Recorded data

--- --- ---

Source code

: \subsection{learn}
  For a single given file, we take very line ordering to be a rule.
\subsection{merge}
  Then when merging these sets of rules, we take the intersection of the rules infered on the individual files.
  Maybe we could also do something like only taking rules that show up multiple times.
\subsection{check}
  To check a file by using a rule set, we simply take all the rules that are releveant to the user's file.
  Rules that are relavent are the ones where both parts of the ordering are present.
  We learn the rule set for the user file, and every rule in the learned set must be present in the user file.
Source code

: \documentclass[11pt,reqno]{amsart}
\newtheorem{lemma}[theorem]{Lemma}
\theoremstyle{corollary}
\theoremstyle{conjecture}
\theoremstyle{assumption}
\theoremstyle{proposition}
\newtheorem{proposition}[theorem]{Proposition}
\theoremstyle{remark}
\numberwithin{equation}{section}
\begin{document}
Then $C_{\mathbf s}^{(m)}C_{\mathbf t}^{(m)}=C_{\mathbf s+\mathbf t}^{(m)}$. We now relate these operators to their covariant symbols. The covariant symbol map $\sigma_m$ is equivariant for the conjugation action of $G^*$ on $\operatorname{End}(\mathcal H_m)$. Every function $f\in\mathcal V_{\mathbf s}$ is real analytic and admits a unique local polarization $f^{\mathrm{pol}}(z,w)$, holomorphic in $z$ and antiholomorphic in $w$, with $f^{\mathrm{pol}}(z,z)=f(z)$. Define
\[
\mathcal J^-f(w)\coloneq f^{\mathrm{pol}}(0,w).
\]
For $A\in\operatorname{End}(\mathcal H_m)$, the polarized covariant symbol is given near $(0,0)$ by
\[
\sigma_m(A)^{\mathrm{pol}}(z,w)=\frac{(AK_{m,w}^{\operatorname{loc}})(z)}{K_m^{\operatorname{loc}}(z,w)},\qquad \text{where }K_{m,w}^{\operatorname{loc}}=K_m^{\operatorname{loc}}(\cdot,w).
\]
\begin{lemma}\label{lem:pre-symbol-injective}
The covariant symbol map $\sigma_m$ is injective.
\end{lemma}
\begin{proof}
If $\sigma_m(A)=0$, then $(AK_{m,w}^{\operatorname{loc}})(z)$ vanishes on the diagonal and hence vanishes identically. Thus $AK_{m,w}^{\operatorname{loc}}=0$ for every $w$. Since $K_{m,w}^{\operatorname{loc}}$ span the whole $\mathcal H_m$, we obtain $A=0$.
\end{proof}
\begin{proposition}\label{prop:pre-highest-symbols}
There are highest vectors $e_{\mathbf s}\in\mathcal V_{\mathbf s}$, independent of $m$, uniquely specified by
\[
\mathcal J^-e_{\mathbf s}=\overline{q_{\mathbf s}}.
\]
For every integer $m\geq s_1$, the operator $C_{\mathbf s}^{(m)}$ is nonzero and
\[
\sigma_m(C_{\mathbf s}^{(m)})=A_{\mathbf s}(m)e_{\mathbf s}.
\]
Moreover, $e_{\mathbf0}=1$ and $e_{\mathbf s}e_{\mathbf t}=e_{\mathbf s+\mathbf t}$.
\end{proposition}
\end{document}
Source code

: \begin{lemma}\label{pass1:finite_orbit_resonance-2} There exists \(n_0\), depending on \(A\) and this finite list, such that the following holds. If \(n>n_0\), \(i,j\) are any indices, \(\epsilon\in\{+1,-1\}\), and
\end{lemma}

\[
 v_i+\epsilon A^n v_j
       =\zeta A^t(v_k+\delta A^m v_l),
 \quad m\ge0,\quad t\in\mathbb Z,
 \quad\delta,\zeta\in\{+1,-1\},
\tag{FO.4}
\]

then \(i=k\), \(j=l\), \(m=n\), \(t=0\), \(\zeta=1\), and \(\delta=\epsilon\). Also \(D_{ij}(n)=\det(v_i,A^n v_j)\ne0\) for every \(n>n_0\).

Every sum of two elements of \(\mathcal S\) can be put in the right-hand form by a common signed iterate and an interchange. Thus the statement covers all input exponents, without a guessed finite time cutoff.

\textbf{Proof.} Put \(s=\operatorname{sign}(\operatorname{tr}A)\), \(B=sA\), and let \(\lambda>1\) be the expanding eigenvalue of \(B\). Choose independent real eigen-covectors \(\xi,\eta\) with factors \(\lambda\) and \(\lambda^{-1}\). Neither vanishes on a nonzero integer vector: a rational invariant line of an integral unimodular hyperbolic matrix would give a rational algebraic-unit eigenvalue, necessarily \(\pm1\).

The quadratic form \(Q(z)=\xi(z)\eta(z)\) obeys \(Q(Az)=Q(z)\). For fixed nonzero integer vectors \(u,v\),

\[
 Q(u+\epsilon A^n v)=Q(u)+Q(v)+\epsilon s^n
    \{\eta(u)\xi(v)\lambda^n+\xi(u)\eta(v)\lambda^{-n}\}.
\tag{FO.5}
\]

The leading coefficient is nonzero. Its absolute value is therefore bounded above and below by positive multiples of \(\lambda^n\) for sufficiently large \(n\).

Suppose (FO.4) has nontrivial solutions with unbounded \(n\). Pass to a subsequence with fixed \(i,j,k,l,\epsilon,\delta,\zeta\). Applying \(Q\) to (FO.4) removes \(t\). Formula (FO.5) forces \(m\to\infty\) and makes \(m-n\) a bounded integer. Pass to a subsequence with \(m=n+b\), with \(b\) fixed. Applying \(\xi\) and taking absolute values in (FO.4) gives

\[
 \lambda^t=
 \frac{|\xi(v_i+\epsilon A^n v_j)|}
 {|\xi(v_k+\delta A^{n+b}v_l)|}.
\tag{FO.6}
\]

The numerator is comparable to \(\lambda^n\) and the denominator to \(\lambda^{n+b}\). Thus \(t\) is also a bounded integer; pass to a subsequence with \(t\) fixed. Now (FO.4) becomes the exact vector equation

--- --- ---

Write the entries out once more, exactly, without dropping a line.

Source code

: \subsection{learn}
  For a single given file, we take very line ordering to be a rule.
\subsection{merge}
  Then when merging these sets of rules, we take the intersection of the rules infered on the individual files.
  Maybe we could also do something like only taking rules that show up multiple times.
\subsection{check}
  To check a file by using a rule set, we simply take all the rules that are releveant to the user's file.
  Rules that are relavent are the ones where both parts of the ordering are present.
  We learn the rule set for the user file, and every rule in the learned set must be present in the user file.
Source code

: \documentclass[11pt,reqno]{amsart}
\newtheorem{lemma}[theorem]{Lemma}
\theoremstyle{corollary}
\theoremstyle{conjecture}
\theoremstyle{assumption}
\theoremstyle{proposition}
\newtheorem{proposition}[theorem]{Proposition}
\theoremstyle{remark}
\numberwithin{equation}{section}
\begin{document}
Then $C_{\mathbf s}^{(m)}C_{\mathbf t}^{(m)}=C_{\mathbf s+\mathbf t}^{(m)}$. We now relate these operators to their covariant symbols. The covariant symbol map $\sigma_m$ is equivariant for the conjugation action of $G^*$ on $\operatorname{End}(\mathcal H_m)$. Every function $f\in\mathcal V_{\mathbf s}$ is real analytic and admits a unique local polarization $f^{\mathrm{pol}}(z,w)$, holomorphic in $z$ and antiholomorphic in $w$, with $f^{\mathrm{pol}}(z,z)=f(z)$. Define
\[
\mathcal J^-f(w)\coloneq f^{\mathrm{pol}}(0,w).
\]
For $A\in\operatorname{End}(\mathcal H_m)$, the polarized covariant symbol is given near $(0,0)$ by
\[
\sigma_m(A)^{\mathrm{pol}}(z,w)=\frac{(AK_{m,w}^{\operatorname{loc}})(z)}{K_m^{\operatorname{loc}}(z,w)},\qquad \text{where }K_{m,w}^{\operatorname{loc}}=K_m^{\operatorname{loc}}(\cdot,w).
\]
\begin{lemma}\label{lem:pre-symbol-injective}
The covariant symbol map $\sigma_m$ is injective.
\end{lemma}
\begin{proof}
If $\sigma_m(A)=0$, then $(AK_{m,w}^{\operatorname{loc}})(z)$ vanishes on the diagonal and hence vanishes identically. Thus $AK_{m,w}^{\operatorname{loc}}=0$ for every $w$. Since $K_{m,w}^{\operatorname{loc}}$ span the whole $\mathcal H_m$, we obtain $A=0$.
\end{proof}
\begin{proposition}\label{prop:pre-highest-symbols}
There are highest vectors $e_{\mathbf s}\in\mathcal V_{\mathbf s}$, independent of $m$, uniquely specified by
\[
\mathcal J^-e_{\mathbf s}=\overline{q_{\mathbf s}}.
\]
For every integer $m\geq s_1$, the operator $C_{\mathbf s}^{(m)}$ is nonzero and
\[
\sigma_m(C_{\mathbf s}^{(m)})=A_{\mathbf s}(m)e_{\mathbf s}.
\]
Moreover, $e_{\mathbf0}=1$ and $e_{\mathbf s}e_{\mathbf t}=e_{\mathbf s+\mathbf t}$.
\end{proposition}
\end{document}
Source code

: \begin{lemma}\label{pass1:finite_orbit_resonance-2} There exists \(n_0\), depending on \(A\) and this finite list, such that the following holds. If \(n>n_0\), \(i,j\) are any indices, \(\epsilon\in\{+1,-1\}\), and
\end{lemma}

\[
 v_i+\epsilon A^n v_j
       =\zeta A^t(v_k+\delta A^m v_l),
 \quad m\ge0,\quad t\in\mathbb Z,
 \quad\delta,\zeta\in\{+1,-1\},
\tag{FO.4}
\]

then \(i=k\), \(j=l\), \(m=n\), \(t=0\), \(\zeta=1\), and \(\delta=\epsilon\). Also \(D_{ij}(n)=\det(v_i,A^n v_j)\ne0\) for every \(n>n_0\).

Every sum of two elements of \(\mathcal S\) can be put in the right-hand form by a common signed iterate and an interchange. Thus the statement covers all input exponents, without a guessed finite time cutoff.

\textbf{Proof.} Put \(s=\operatorname{sign}(\operatorname{tr}A)\), \(B=sA\), and let \(\lambda>1\) be the expanding eigenvalue of \(B\). Choose independent real eigen-covectors \(\xi,\eta\) with factors \(\lambda\) and \(\lambda^{-1}\). Neither vanishes on a nonzero integer vector: a rational invariant line of an integral unimodular hyperbolic matrix would give a rational algebraic-unit eigenvalue, necessarily \(\pm1\).

The quadratic form \(Q(z)=\xi(z)\eta(z)\) obeys \(Q(Az)=Q(z)\). For fixed nonzero integer vectors \(u,v\),

\[
 Q(u+\epsilon A^n v)=Q(u)+Q(v)+\epsilon s^n
    \{\eta(u)\xi(v)\lambda^n+\xi(u)\eta(v)\lambda^{-n}\}.
\tag{FO.5}
\]

The leading coefficient is nonzero. Its absolute value is therefore bounded above and below by positive multiples of \(\lambda^n\) for sufficiently large \(n\).

Suppose (FO.4) has nontrivial solutions with unbounded \(n\). Pass to a subsequence with fixed \(i,j,k,l,\epsilon,\delta,\zeta\). Applying \(Q\) to (FO.4) removes \(t\). Formula (FO.5) forces \(m\to\infty\) and makes \(m-n\) a bounded integer. Pass to a subsequence with \(m=n+b\), with \(b\) fixed. Applying \(\xi\) and taking absolute values in (FO.4) gives

\[
 \lambda^t=
 \frac{|\xi(v_i+\epsilon A^n v_j)|}
 {|\xi(v_k+\delta A^{n+b}v_l)|}.
\tag{FO.6}
\]

The numerator is comparable to \(\lambda^n\) and the denominator to \(\lambda^{n+b}\). Thus \(t\) is also a bounded integer; pass to a subsequence with \(t\) fixed. Now (FO.4) becomes the exact vector equation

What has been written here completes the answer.